Throughout history, human waste disposal has been an issue for communities. As population grows, the problem becomes even more challenging. We look into wastewater treatment innovations and technologies that help address this problem.
The US EPA reported that around 34 billion gallons of wastewater passes through treatment plants across the nation. Wastewater contains a lot of harmful pathogens and chemicals that can produce devastating environmental and health effects.
Often, existing infrastructure to contain the huge volumes of wastewater is not enough to fully control this problem because of high cost and inefficiencies. But scientists from around the world are working on various solutions to address these challenges by improving efficiencies to recycling biosolids by-products into something useful. Advanced monitoring, enhanced processing, and energy production from biosolids are making inroads into addressing the enormous wastewater problem.
One issue being resolved is in how the wastewater is routed through the sewer network. Many cities in the northeastern US experience stormwater surges during the wet seasons. Their drainage pipes share the same passageways as wastewater so when stormwaters increase, it tends to displace the wastewater releasing it into the streets.
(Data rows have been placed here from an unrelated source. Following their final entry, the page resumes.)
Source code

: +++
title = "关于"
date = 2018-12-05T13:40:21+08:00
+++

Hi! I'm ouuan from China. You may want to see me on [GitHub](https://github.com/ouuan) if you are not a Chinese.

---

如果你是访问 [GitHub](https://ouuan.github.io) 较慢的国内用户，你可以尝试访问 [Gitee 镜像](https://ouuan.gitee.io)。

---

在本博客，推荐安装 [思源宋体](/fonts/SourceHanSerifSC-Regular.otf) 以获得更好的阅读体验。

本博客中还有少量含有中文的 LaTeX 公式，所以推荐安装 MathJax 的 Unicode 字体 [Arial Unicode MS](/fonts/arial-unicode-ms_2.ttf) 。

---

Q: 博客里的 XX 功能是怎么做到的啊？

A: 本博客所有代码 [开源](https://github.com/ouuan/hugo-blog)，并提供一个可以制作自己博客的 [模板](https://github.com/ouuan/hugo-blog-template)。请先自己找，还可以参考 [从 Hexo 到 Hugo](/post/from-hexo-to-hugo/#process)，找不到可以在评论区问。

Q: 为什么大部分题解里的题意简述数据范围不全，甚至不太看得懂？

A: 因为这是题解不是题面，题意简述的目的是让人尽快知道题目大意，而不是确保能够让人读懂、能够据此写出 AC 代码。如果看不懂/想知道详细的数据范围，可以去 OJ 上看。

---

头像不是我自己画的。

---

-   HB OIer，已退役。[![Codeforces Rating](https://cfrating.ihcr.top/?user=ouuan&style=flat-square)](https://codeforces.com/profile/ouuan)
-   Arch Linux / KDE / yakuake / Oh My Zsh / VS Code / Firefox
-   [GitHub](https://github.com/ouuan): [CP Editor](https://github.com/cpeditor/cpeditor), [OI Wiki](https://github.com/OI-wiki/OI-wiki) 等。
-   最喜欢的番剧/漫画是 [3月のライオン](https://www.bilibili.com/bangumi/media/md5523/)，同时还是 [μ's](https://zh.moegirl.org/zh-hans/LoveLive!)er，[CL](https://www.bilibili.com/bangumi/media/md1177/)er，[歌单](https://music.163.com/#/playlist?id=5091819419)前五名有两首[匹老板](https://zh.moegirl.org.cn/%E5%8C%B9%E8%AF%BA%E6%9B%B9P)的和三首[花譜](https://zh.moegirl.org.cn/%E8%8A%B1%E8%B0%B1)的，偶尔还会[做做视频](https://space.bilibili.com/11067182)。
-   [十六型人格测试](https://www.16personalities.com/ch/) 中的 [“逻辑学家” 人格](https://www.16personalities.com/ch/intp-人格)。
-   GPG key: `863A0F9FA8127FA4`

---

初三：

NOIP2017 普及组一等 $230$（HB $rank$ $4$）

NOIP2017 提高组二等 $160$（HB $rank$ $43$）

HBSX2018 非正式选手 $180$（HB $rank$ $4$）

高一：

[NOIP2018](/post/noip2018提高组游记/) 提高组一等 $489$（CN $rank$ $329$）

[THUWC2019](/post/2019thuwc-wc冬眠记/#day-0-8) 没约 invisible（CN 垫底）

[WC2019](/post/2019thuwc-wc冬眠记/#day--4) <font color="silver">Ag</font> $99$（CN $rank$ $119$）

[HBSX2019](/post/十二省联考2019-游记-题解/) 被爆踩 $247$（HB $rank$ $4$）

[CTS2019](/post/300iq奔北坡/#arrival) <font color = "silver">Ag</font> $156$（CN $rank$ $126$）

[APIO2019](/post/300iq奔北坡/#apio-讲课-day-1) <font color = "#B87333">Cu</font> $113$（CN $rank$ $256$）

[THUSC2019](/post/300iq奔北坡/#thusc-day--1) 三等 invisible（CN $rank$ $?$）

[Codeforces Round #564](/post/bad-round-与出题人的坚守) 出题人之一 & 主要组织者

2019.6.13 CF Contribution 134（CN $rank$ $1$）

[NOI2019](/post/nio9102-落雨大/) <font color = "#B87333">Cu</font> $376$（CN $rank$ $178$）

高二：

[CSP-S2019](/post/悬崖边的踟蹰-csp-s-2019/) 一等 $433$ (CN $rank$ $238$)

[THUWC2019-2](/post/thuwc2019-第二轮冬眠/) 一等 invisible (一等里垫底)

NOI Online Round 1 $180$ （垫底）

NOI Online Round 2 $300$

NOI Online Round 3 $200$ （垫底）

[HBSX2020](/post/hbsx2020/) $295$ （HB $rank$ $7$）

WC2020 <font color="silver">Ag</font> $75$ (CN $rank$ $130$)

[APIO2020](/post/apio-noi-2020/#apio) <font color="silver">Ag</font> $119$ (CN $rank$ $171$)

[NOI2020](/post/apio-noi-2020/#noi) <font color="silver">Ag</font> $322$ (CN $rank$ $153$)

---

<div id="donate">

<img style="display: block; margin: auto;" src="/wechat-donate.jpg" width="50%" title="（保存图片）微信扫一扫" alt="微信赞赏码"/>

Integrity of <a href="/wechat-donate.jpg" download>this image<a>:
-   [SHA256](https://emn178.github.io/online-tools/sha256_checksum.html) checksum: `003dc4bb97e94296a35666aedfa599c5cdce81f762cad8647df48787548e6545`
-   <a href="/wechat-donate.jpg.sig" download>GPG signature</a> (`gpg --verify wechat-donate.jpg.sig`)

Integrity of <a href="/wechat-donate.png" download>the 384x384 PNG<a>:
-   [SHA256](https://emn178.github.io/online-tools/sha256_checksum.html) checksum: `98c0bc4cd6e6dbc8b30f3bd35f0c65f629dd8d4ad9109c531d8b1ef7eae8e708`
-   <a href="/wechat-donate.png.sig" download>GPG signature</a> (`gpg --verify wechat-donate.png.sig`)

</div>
A project called “green infrastructure” was the result of the Clean Water Act. It mandated the use of plants and soil systems to act as a permeable pavement to store, infiltrate, and absorb stormwater to reduce overflows into the drainage system. This method keeps the flow of wastewater uninterrupted and minimizes the incidences of overflowing sewage.
In Canada, efforts are being made to separate the phosphorus and ammonia from wastewater to produce fertilizer pellets. These are essential elements of plant growth and having it in pellet form optimizes the absorption by plants reducing the chances of nutrient runoff that can damage the environment. This technique also decreases the dependency of mined phosphorus, which is currently exceedingly difficult to acquire.
Composting is another strategy being employed to offset the massive waste volume. Sewage sludge and other wastes like food scraps, make for an excellent composting agent. Composting also helps break down pathogens and other contaminants.
One of the most interesting wastewater treatment innovations is the use of 5G technology. This upcoming network standard can facilitate real-time monitoring of wastewater conditions. A program called Fiber in the Sewers (FiS) is set to improve sewage delivery by monitoring current flow rates making it easier to account for infrastructure issues.
Wastewater has also been used in the production of natural gas which can be utilized to generate energy. This is done through the process of anaerobic digestion which takes advantage of biological processes undertaken by microorganisms that feed on the organic material in sewage wastes. The result is the production of methane gas which can be used as biogas for vehicles and electric generators.
These are just a few trends in wastewater treatment innovations and biosolids recycling. When it comes to protecting the environment, improving wastewater management is an important part of the process.